Diese Darstellung der Beratungsgesellschaft Bain tut weh, denn sie zeigt zweierlei. Erstens haben die rund 100 grössten Banken in den Jahren 2011 bis 2016 rund 220 Milliarden Dollar versenkt – durch vermeidbare Fehler im Risikomanagement, wie Bain in der Studie «Preventing Disaster: How Banks Can Manage Operational Risk» feststellt.
Zweitens: Die nicht-finanziellen Risiken in einer Bank sind die Hauptursache für die Verluste – sondern Fehler von Mitarbeitern im Kontakt mit Kunden oder mit Produkten der Bank. Zwei Drittel oder über 140 Milliarden Dollar gehen auf das Konto Fehlverhalten.
Ein Mitarbeiter genügt für ein Desaster
Bain stützte sich bei dieser Studie auf Daten des Risikospezialisten ORX, der weltweit die Verluste grosser Banken aufgrund von operationellen Risiken seit 2011 zusammentrug.
Der Befund darf nicht erstaunen. 1995 war es Nick Leeson gewesen, ein einziger Mitarbeiter, der den Untergang der Baring Bank besiegelte. Im Jahr 2011 hatte ein einziger UBS-Händler namens Kweku Adoboli der Schweizer Grossbank einen Verlust von 2 Milliarden Franken eingebrockt. Die Bussenzahlungen, welche die Banken aufgrund von Fehlverhalten einzelner Händler, beispielsweise im Libor- oder im Devisenkurs-Manipulationsfall leisten musste, gehen in die Milliarden.
Überlappende Regulierungen erschweren Umsetzung
Die Vorfälle waren ein Weckruf für die Branche. Banken hätten das Management nicht-finanzieller Risiken deutlich verbessert. Doch bis heute gebe es vielerorts Schwachstellen, hält Bain fest. Diese fänden sich in der IT, in der Organisationsstruktur sowie in der unvollständigen Umsetzung der komplexen und teilweise überlappenden Regulierungen.

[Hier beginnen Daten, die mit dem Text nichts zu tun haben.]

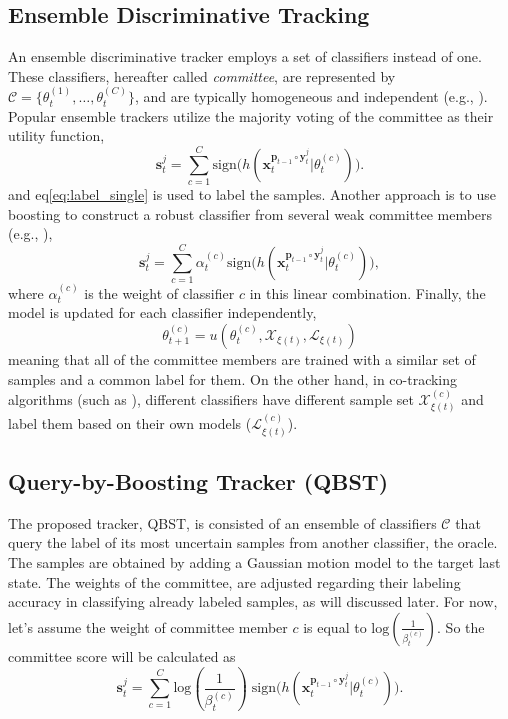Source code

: \documentclass[10pt, conference, compsocconf]{IEEEtran}
\begin{document}
\subsection{Ensemble Discriminative Tracking}
An ensemble discriminative tracker employs a set of classifiers instead of one. These classifiers, hereafter called \textit{committee}, are represented by $\mathcal{C}=\{\theta_t^{(1)},\ldots,\theta_t^{(C)}\}$, and are typically homogeneous and independent (e.g.,  \cite{saffari2009line,leistner2010miforests}). Popular ensemble trackers utilize the majority voting of the committee as their utility function,
\begin{equation}
\mathbf{s}^j_t = \sum_{c=1}^C \mathrm{sign} \big( h(\mathbf{x}_t^{\mathbf{p}_{t-1} \circ \mathbf{y}_t^j} | \theta_t^{(c)}) \big).
\label{eq:score_ensemble}
\end{equation}
and eq\eqref{eq:label_single} is used to label the samples. Another approach is to use boosting to construct a robust classifier from several weak committee members (e.g., \cite{grabner2006real}),
\begin{equation}
\mathbf{s}^j_t = \sum_{c=1}^C \alpha_t^{(c)} \mathrm{sign} \big( h(\mathbf{x}_t^{\mathbf{p}_{t-1} \circ \mathbf{y}_t^j} | \theta_t^{(c)}) \big),
\label{eq:score_ensemble_boost}
\end{equation}
where $\alpha_t^{(c)}$ is the weight of classifier $c$ in this linear combination.
Finally, the model is updated for each classifier independently,
\begin{equation}
\theta^{(c)}_{t+1} = u(\theta^{(c)}_t, \mathcal{X}_{\xi(t)}, \mathcal{L}_{\xi(t)})
\label{eq:update_ensemble}
\end{equation}
meaning that all of the committee members are trained with a similar set of samples and a common label for them.
On the other hand, in co-tracking algorithms (such as \cite{tang2007co}), different classifiers have different sample set $\mathcal{X}^{(c)}_{\xi(t)}$ and label them based on their own models ($\mathcal{L}^{(c)}_{\xi(t)}$). 

\subsection{Query-by-Boosting Tracker (QBST)}
\label{sec:qbst}
The proposed tracker, QBST, is consisted of an ensemble of classifiers $\mathcal{C}$ that query the label of its most uncertain samples from another classifier, the oracle. The samples are obtained by adding a Gaussian motion model to the target last state. The weights of the committee, are adjusted regarding their labeling accuracy in classifying already labeled samples, as will discussed later. For now, let's assume the weight of committee member $c$ is equal to $\mathrm{log}(\frac{1}{\beta_t^{(c)}})$. So the committee score will be calculated as
\begin{equation}
\mathbf{s}^j_t = \sum_{c=1}^C \mathrm{log}(\frac{1}{\beta_t^{(c)}}) \; \mathrm{sign} \big( h(\mathbf{x}_t^{\mathbf{p}_{t-1} \circ \mathbf{y}_t^j} | \theta_t^{(c)}) \big).
\label{eq:score_qbst}
\end{equation}
\end{document}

Fehler im operationellen Risikomanagement können laut Bain-Partner und Co-Autor der Studie Jan-Alexander Huber besonders schmerzhaft sein. Sie «verursachen nicht nur finanzielle Verluste, Rechtskosten und zum Teil Strafzahlungen, sondern schädigen auch nachhaltig die Reputation und gefährden im Extremfall die Existenz einer Bank.»
Fokus liegt immer noch auf Finanzrisiken
Dessen ungeachtet würden sich immer noch viele Banken auf eine bessere Steuerung der Finanzrisiken konzentrieren. Und das, obwohl Verluste aus nicht-finanziellen Risiken grosse Banken immer noch knapp ein Prozent ihres Bruttoeinkommens kosteten.

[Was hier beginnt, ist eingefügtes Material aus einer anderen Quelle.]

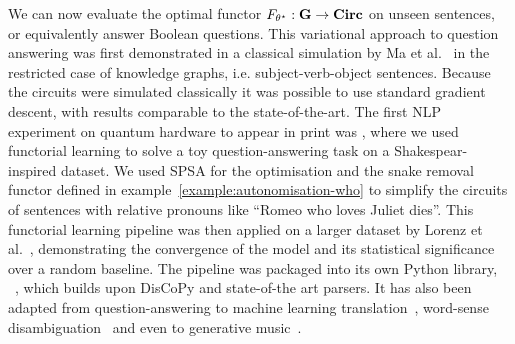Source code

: We can now evaluate the optimal functor $F_{\theta^\star} : \mathbf{G} \to \mathbf{Circ}$ on unseen sentences, or equivalently answer Boolean questions.
This variational approach to question answering was first demonstrated in a classical simulation by Ma et al.~\cite{MaEtAl19} in the restricted case of knowledge graphs, i.e. subject-verb-object sentences.
Because the circuits were simulated classically it was possible to use standard gradient descent, with results comparable to the state-of-the-art.
The first NLP experiment on quantum hardware to appear in print was \cite{MeichanetzidisEtAl20}, where we used functorial learning to solve a toy question-answering task on a Shakespear-inspired dataset.
We used SPSA for the optimisation and the snake removal functor defined in example~\ref{example:autonomisation-who} to simplify the circuits of sentences with relative pronouns like ``Romeo who loves Juliet dies''.
This functorial learning pipeline was then applied on a larger dataset by Lorenz et al.~\cite{LorenzEtAl21}, demonstrating the convergence of the model and its statistical significance over a random baseline.
The pipeline was packaged into its own Python library, ~\cite{KartsaklisEtAl21}, which builds upon DisCoPy and state-of-the art parsers.
It has also been adapted from question-answering to machine learning translation~\cite{AbbaszadeEtAl21,VicenteNieto21}, word-sense disambiguation~\cite{Hoffmann21} and even to generative music~\cite{MirandaEtAl21}.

Die Studie macht anhand einer Musterrechnung deutlich, welches Ertragspotenzial in einer Verbesserung des operationellen Risikomanagements liegt. Ausgehend vom Durchschnittswert der letzten drei Jahre könnten die Banken mit einer 20-prozentigen Reduzierung ihrer Verluste aus nicht-finanziellen Risiken ihre Gewinnmarge um 30 Basispunkte steigern.
Aus- und Weiterbildung sind Schlüssel zum Erfolg
Zur Verbesserung des Risikomanagements hält Bain vier Prinzipien für entscheidend.
1. Das Management nicht-finanzieller Risiken umfasst alle Bereiche und Funktionen einer Bank und ist reibungslos in die unternehmensweiten Strukturen und Prozesse integriert.
2. Die Verantwortung für das Risikomanagement ist in jeder Abteilung klar definiert, Fachleute besetzen die entsprechenden Stellen.
3. Feedbackschleifen gewährleisten, dass die Bank kontinuierlich aus Erfolgen und Misserfolgen lernt, um nicht-finanzielle Risiken in Zukunft zu vermeiden.
4. Alle Prozesse werden regelmässig überprüft, um sicherzustellen, dass sämtliche Kennzahlen und Vergütungssysteme den aktuellen Anforderungen entsprechen.
Die Aus- und Weiterbildung der Mitarbeiter sind laut Bain der Schlüssel zum Erfolg. Technische Lösungen, wie Datenanalysen und maschinelle Lernverfahren würden es erleichtern, Schwachstellen aufzuspüren.